* _Given data_
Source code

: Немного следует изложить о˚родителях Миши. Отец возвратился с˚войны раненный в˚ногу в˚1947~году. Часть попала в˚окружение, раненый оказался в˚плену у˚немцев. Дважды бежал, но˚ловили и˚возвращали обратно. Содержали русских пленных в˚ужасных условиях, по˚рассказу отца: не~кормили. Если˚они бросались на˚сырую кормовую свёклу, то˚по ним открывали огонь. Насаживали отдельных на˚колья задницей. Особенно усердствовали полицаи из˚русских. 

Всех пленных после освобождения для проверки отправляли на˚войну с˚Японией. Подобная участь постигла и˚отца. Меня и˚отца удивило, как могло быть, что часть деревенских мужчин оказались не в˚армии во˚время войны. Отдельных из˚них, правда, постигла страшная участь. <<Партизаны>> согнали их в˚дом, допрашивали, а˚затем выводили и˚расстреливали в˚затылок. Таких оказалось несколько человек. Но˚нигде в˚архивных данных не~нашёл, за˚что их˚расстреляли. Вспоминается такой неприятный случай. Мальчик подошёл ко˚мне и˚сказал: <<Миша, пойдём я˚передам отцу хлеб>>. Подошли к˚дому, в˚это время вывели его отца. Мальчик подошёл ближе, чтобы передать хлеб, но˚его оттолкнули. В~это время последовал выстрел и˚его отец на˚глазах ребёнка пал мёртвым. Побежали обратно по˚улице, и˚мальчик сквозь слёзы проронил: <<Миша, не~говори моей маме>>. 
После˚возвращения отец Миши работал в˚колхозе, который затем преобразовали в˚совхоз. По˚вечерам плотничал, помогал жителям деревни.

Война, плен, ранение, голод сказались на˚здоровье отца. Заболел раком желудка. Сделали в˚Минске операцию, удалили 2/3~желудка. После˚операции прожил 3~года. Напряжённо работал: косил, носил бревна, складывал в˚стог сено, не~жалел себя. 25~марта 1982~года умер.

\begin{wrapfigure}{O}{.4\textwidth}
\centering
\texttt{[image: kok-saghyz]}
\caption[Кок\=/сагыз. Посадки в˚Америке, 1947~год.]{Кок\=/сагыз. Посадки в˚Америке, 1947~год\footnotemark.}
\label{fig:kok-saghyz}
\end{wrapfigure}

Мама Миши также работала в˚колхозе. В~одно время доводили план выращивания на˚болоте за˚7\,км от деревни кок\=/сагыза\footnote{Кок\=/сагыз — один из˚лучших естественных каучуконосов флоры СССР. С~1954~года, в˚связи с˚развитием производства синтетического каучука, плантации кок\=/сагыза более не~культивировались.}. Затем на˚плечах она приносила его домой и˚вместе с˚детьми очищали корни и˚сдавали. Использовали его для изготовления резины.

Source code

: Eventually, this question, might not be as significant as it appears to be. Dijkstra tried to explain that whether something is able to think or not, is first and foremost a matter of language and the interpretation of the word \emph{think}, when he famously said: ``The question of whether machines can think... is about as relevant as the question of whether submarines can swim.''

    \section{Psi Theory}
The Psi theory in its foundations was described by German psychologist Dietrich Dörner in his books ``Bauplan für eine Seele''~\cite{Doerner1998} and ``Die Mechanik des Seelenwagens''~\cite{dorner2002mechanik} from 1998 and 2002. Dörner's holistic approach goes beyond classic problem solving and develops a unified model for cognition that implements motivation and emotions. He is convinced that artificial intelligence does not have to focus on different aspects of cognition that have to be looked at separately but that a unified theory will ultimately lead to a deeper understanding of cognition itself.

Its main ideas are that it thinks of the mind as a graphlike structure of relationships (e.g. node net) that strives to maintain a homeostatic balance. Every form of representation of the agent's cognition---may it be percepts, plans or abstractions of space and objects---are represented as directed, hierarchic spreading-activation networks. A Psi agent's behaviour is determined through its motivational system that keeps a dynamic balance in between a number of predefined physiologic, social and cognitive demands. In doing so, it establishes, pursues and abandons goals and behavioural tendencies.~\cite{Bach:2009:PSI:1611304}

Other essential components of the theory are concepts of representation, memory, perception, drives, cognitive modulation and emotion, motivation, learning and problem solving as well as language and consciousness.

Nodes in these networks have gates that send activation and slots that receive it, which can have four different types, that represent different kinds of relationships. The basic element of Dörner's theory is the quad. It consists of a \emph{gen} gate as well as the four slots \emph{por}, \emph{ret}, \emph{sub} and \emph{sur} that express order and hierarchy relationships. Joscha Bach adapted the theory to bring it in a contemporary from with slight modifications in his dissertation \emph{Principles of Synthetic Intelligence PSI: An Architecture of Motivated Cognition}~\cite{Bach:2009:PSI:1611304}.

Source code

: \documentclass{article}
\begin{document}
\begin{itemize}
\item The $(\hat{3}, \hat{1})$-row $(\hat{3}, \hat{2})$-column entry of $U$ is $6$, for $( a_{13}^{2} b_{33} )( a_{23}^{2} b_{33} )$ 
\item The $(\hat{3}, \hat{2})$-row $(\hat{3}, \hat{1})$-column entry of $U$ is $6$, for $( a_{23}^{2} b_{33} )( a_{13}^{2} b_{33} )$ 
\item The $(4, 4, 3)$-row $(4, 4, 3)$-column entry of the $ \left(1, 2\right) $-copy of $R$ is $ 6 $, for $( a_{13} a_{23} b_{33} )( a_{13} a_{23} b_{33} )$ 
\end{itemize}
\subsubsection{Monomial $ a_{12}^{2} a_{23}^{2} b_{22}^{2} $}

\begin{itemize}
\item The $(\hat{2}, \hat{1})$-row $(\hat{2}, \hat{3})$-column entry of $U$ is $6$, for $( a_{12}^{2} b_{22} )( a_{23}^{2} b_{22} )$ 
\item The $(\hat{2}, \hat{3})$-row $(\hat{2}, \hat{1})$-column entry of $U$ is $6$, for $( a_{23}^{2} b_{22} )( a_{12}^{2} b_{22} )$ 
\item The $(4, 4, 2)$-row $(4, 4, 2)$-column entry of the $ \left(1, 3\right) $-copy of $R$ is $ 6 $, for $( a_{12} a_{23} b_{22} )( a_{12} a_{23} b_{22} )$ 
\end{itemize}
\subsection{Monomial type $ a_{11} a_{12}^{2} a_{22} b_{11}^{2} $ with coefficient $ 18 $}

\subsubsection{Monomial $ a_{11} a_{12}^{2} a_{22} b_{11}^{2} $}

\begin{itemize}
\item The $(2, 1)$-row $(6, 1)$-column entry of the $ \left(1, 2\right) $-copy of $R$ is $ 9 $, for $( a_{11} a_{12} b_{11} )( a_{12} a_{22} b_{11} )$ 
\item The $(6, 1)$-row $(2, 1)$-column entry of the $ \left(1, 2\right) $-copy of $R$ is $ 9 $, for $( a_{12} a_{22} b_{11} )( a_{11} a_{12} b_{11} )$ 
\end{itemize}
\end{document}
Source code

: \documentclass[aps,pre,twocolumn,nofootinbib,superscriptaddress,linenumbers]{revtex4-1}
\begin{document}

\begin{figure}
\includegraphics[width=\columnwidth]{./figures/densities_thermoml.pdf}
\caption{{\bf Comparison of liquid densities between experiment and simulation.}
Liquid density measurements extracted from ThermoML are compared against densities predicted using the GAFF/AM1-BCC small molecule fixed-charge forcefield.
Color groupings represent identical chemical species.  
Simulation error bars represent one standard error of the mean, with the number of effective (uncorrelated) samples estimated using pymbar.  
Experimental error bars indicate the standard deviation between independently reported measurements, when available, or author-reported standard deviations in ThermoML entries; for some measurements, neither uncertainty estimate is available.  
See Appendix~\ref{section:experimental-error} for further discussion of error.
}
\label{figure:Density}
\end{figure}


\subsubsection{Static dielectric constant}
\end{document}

* _The task_
Wherever the string "label" appears in a line of the records, copy that line.

* _Answer to the problem_
\label{fig:kok-saghyz}
\label{figure:Density}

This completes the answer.